Award-winning writer-conservationist-activist cast a quiet spell on members of the Wesleyan and greater Middletown communities during a reading and book-signing reception at Memorial Chapel on March 1, at the invitation of Wesleyan’s College of the Environment. Terry Tempest Williams
Read all about the event in the Wesleyan Argus.
Wesleyan’s Memorial Chapel was the perfect venue for an evening with award-winning author-conservationist-activist Terry Tempest Williams at on March 1.
Williams is the author of the environmental literature classic “Refuge: An Unnatural History of Family and Place,” as well as “When Women Were Birds,” “Finding Beauty in a Broken World,” “The Hour of Land: A Personal Topography of America’s National Parks,” and other critically acclaimed works.
A noted conservationist and activist, Williams is the recipient of the Wilderness Society’s Robert Marshall Award, the Sierra Club’s John Muir Award and the 2017 Audubon New York Award for Environmental Writing, among other awards. She is currently the writer-in-residence at the Harvard Divinity School, where she explores the spiritual implications of climate change.
Drawing on the current theme of the COE Think Tank, Williams centered her readings and remarks on how humans relate to and value the non-human part of the world.
Barry Chernoff, director of the COE and the Robert F. Schumann Professor of Environmental Studies, welcomed the audience of Wesleyan and greater Middletown community members to the March 1 event.

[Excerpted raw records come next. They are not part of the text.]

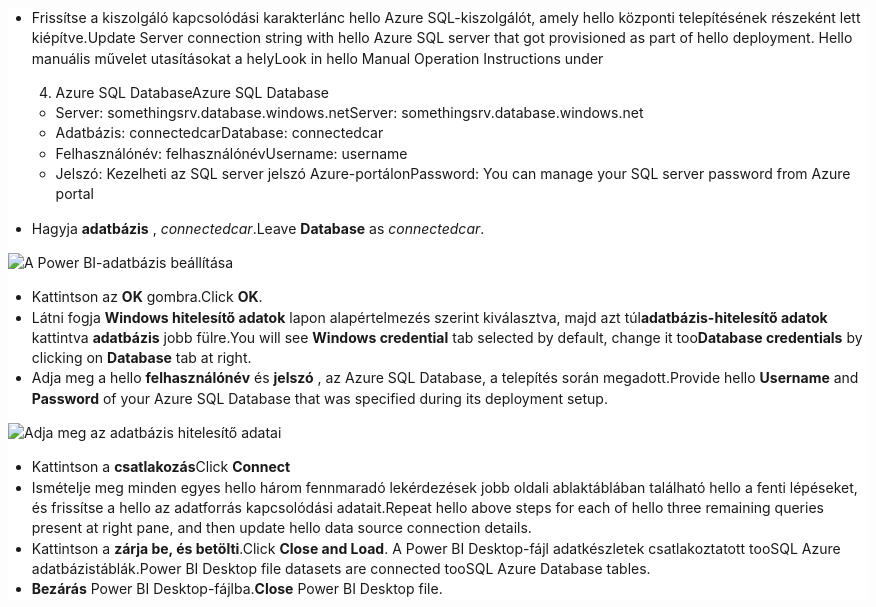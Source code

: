 * <span data-ttu-id="6f87f-307">Frissítse a kiszolgáló kapcsolódási karakterlánc hello Azure SQL-kiszolgálót, amely hello központi telepítésének részeként lett kiépítve.</span><span class="sxs-lookup"><span data-stu-id="6f87f-307">Update Server connection string with hello Azure SQL server that got provisioned as part of hello deployment.</span></span>  <span data-ttu-id="6f87f-308">Hello manuális művelet utasításokat a hely</span><span class="sxs-lookup"><span data-stu-id="6f87f-308">Look in hello Manual Operation Instructions under</span></span> 

    4. <span data-ttu-id="6f87f-309">Azure SQL Database</span><span class="sxs-lookup"><span data-stu-id="6f87f-309">Azure SQL Database</span></span>
    
    * <span data-ttu-id="6f87f-310">Server: somethingsrv.database.windows.net</span><span class="sxs-lookup"><span data-stu-id="6f87f-310">Server: somethingsrv.database.windows.net</span></span>
    * <span data-ttu-id="6f87f-311">Adatbázis: connectedcar</span><span class="sxs-lookup"><span data-stu-id="6f87f-311">Database: connectedcar</span></span>
    * <span data-ttu-id="6f87f-312">Felhasználónév: felhasználónév</span><span class="sxs-lookup"><span data-stu-id="6f87f-312">Username: username</span></span>
    * <span data-ttu-id="6f87f-313">Jelszó: Kezelheti az SQL server jelszó Azure-portálon</span><span class="sxs-lookup"><span data-stu-id="6f87f-313">Password: You can manage your SQL server password from Azure portal</span></span>

* <span data-ttu-id="6f87f-314">Hagyja **adatbázis** , *connectedcar*.</span><span class="sxs-lookup"><span data-stu-id="6f87f-314">Leave **Database** as *connectedcar*.</span></span>

![A Power BI-adatbázis beállítása](./media/cortana-analytics-playbook-vehicle-telemetry-powerbi-dashboard/12-set-powerbi-database.png)

* <span data-ttu-id="6f87f-316">Kattintson az **OK** gombra.</span><span class="sxs-lookup"><span data-stu-id="6f87f-316">Click **OK**.</span></span>
* <span data-ttu-id="6f87f-317">Látni fogja **Windows hitelesítő adatok** lapon alapértelmezés szerint kiválasztva, majd azt túl**adatbázis-hitelesítő adatok** kattintva **adatbázis** jobb fülre.</span><span class="sxs-lookup"><span data-stu-id="6f87f-317">You will see **Windows credential** tab selected by default, change it too**Database credentials** by clicking on **Database** tab at right.</span></span>
* <span data-ttu-id="6f87f-318">Adja meg a hello **felhasználónév** és **jelszó** , az Azure SQL Database, a telepítés során megadott.</span><span class="sxs-lookup"><span data-stu-id="6f87f-318">Provide hello **Username** and **Password** of your Azure SQL Database that was specified during its deployment setup.</span></span>

![Adja meg az adatbázis hitelesítő adatai](./media/cortana-analytics-playbook-vehicle-telemetry-powerbi-dashboard/13-provide-database-credentials.png)

* <span data-ttu-id="6f87f-320">Kattintson a **csatlakozás**</span><span class="sxs-lookup"><span data-stu-id="6f87f-320">Click **Connect**</span></span>
* <span data-ttu-id="6f87f-321">Ismételje meg minden egyes hello három fennmaradó lekérdezések jobb oldali ablaktáblában található hello a fenti lépéseket, és frissítse a hello az adatforrás kapcsolódási adatait.</span><span class="sxs-lookup"><span data-stu-id="6f87f-321">Repeat hello above steps for each of hello three remaining queries present at right pane, and then update hello data source connection details.</span></span>
* <span data-ttu-id="6f87f-322">Kattintson a **zárja be, és betölti**.</span><span class="sxs-lookup"><span data-stu-id="6f87f-322">Click **Close and Load**.</span></span> <span data-ttu-id="6f87f-323">A Power BI Desktop-fájl adatkészletek csatlakoztatott tooSQL Azure adatbázistáblák.</span><span class="sxs-lookup"><span data-stu-id="6f87f-323">Power BI Desktop file datasets are connected tooSQL Azure Database tables.</span></span>
* <span data-ttu-id="6f87f-324">**Bezárás** Power BI Desktop-fájlba.</span><span class="sxs-lookup"><span data-stu-id="6f87f-324">**Close** Power BI Desktop file.</span></span>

Fiona McLeod ’19, a COE fellow and American Studies major from Berkeley, California, introduced the author.
“Thank you, Terry, for always reminding us how land, family, beauty, and hope are tied to one another. You are an inspiration to me, and to so many others,” shared McLeod.
Isaac Klimasmith ’20 read “Wild Geese,” by Mary Oliver, at the invitation of Williams, after the two discovered their shared love of the poem.
Klimasmith is a COE fellow and biology major pursuing certificates in both environmental studies and informatics and modeling.
The author embraces Antonio Machado-Allison, the Menakka and Essel Bailey ’66 Distinguished Visiting Scholar in the College of the Environment. Machado is the Emeritus Full Professor of the Central University of Venezuela.
After the reading, Williams signed copies of her books for an appreciative crowd, including COE faculty member Marcela Oteiza, associate professor of theater.
Middletown community member Nur Fitzpatrick holds a signed copy of “Finding Beauty in a Broken World,” by Terry Tempest Williams.